▸ **PROVIDED ENTRIES**
+++

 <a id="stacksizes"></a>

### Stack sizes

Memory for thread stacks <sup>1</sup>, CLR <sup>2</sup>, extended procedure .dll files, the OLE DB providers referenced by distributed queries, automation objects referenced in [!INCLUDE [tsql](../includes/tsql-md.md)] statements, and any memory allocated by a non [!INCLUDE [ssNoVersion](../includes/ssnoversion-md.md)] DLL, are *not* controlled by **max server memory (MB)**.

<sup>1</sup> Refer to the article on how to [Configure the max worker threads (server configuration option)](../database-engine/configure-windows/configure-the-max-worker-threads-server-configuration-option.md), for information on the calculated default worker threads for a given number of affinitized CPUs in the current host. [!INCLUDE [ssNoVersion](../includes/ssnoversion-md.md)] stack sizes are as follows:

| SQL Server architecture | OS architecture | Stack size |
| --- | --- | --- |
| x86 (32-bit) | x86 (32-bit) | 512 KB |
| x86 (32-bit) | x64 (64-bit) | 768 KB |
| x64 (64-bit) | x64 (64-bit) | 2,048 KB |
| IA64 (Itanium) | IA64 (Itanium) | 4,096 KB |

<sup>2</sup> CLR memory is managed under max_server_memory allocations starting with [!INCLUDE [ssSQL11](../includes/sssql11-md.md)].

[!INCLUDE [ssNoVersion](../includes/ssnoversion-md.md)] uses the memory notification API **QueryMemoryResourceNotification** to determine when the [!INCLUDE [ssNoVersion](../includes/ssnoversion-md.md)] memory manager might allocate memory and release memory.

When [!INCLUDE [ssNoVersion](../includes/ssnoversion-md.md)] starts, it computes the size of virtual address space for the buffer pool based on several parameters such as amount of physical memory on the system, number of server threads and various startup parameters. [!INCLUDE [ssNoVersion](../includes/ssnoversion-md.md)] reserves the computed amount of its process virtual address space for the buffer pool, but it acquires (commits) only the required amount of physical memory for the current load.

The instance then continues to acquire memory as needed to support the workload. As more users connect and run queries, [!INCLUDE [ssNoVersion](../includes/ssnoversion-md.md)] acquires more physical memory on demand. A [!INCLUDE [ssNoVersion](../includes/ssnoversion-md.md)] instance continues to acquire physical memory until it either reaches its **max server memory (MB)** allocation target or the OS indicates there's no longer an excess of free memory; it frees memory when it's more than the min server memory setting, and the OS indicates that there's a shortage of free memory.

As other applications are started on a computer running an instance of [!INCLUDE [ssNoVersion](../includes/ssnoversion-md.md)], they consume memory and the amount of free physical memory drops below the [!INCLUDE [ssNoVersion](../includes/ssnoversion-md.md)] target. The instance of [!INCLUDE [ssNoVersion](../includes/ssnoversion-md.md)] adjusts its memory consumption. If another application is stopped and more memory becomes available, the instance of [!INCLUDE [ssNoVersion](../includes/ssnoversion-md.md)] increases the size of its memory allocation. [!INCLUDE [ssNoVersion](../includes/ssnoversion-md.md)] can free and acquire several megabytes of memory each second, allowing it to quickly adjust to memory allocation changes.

+++

▸ **WHAT YOU HAVE TO DO**
Nothing but the lines from the first line of the listing above through the line holding "<sup>2</sup> CLR memory" should be reproduced, and each must match exactly.

▸ **REPLY TO THE EXERCISE**
 <a id="stacksizes"></a>

### Stack sizes

Memory for thread stacks <sup>1</sup>, CLR <sup>2</sup>, extended procedure .dll files, the OLE DB providers referenced by distributed queries, automation objects referenced in [!INCLUDE [tsql](../includes/tsql-md.md)] statements, and any memory allocated by a non [!INCLUDE [ssNoVersion](../includes/ssnoversion-md.md)] DLL, are *not* controlled by **max server memory (MB)**.

<sup>1</sup> Refer to the article on how to [Configure the max worker threads (server configuration option)](../database-engine/configure-windows/configure-the-max-worker-threads-server-configuration-option.md), for information on the calculated default worker threads for a given number of affinitized CPUs in the current host. [!INCLUDE [ssNoVersion](../includes/ssnoversion-md.md)] stack sizes are as follows:

| SQL Server architecture | OS architecture | Stack size |
| --- | --- | --- |
| x86 (32-bit) | x86 (32-bit) | 512 KB |
| x86 (32-bit) | x64 (64-bit) | 768 KB |
| x64 (64-bit) | x64 (64-bit) | 2,048 KB |
| IA64 (Itanium) | IA64 (Itanium) | 4,096 KB |

<sup>2</sup> CLR memory is managed under max_server_memory allocations starting with [!INCLUDE [ssSQL11](../includes/sssql11-md.md)].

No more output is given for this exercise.